### ENTRIES PROVIDED

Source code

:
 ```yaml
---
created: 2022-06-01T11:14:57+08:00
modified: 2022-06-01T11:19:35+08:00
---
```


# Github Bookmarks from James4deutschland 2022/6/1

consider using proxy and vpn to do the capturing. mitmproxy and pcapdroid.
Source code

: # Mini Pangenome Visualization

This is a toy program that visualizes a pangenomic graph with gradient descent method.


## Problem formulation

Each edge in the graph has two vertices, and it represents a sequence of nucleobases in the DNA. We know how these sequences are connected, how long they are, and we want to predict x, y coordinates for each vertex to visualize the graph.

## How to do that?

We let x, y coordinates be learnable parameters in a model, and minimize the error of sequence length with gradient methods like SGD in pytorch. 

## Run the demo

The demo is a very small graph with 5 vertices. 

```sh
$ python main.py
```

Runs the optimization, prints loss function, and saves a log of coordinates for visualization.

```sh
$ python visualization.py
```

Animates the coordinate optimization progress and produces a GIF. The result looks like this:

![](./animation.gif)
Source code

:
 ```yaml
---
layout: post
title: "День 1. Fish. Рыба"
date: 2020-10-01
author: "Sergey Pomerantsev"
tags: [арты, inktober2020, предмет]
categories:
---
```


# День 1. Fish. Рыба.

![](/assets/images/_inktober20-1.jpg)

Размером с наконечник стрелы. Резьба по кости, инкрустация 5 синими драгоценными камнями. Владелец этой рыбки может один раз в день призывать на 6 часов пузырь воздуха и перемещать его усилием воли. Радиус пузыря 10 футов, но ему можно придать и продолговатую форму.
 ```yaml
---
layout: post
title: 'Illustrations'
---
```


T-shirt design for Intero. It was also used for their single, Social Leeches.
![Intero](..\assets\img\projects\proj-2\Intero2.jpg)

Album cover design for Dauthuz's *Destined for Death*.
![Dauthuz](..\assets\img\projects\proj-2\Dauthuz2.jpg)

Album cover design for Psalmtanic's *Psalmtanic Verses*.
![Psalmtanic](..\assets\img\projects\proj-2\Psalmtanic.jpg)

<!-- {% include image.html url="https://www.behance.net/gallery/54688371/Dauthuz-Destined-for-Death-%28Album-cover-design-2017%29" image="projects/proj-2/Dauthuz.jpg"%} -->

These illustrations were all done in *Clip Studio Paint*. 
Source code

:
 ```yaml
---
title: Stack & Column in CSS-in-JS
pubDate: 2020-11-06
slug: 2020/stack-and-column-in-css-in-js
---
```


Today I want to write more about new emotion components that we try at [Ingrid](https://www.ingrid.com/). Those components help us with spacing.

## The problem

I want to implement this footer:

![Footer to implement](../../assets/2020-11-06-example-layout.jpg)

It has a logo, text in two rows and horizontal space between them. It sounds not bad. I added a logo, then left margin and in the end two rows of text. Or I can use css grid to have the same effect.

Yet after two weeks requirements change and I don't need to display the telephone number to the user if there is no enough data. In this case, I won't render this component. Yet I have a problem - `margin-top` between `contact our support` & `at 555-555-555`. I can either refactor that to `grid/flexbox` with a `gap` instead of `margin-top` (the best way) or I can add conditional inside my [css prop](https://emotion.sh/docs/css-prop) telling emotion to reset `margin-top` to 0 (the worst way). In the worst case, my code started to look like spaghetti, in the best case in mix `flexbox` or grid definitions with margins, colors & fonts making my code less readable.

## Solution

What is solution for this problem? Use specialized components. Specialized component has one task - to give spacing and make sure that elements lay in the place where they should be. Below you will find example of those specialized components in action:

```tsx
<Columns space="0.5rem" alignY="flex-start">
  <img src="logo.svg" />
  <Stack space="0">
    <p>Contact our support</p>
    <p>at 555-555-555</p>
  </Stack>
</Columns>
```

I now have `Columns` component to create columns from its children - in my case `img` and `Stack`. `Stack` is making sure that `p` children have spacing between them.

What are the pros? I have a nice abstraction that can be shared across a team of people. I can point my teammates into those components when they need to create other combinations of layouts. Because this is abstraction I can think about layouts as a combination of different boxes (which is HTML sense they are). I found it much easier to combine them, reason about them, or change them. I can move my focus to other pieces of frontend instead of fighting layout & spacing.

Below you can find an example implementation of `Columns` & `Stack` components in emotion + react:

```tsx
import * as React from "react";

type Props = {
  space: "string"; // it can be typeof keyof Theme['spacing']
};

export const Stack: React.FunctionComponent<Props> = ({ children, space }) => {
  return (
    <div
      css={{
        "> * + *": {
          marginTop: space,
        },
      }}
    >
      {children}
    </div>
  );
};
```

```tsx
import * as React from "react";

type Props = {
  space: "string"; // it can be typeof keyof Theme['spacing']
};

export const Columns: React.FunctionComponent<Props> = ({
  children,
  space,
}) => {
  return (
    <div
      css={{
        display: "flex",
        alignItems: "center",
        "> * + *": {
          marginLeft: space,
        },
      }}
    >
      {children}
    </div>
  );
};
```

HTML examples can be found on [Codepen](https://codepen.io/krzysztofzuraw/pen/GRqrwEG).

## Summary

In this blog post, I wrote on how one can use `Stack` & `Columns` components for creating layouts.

######

→ WHAT THE TASK REQUIRES: In the listing above, find the line with "## Solution" and the line with "spacing between them.", then print exactly those lines and every line between them.

→ ANSWER FOR THE TASK:
## Solution

What is solution for this problem? Use specialized components. Specialized component has one task - to give spacing and make sure that elements lay in the place where they should be. Below you will find example of those specialized components in action:

```tsx
<Columns space="0.5rem" alignY="flex-start">
  <img src="logo.svg" />
  <Stack space="0">
    <p>Contact our support</p>
    <p>at 555-555-555</p>
  </Stack>
</Columns>
```

I now have `Columns` component to create columns from its children - in my case `img` and `Stack`. `Stack` is making sure that `p` children have spacing between them.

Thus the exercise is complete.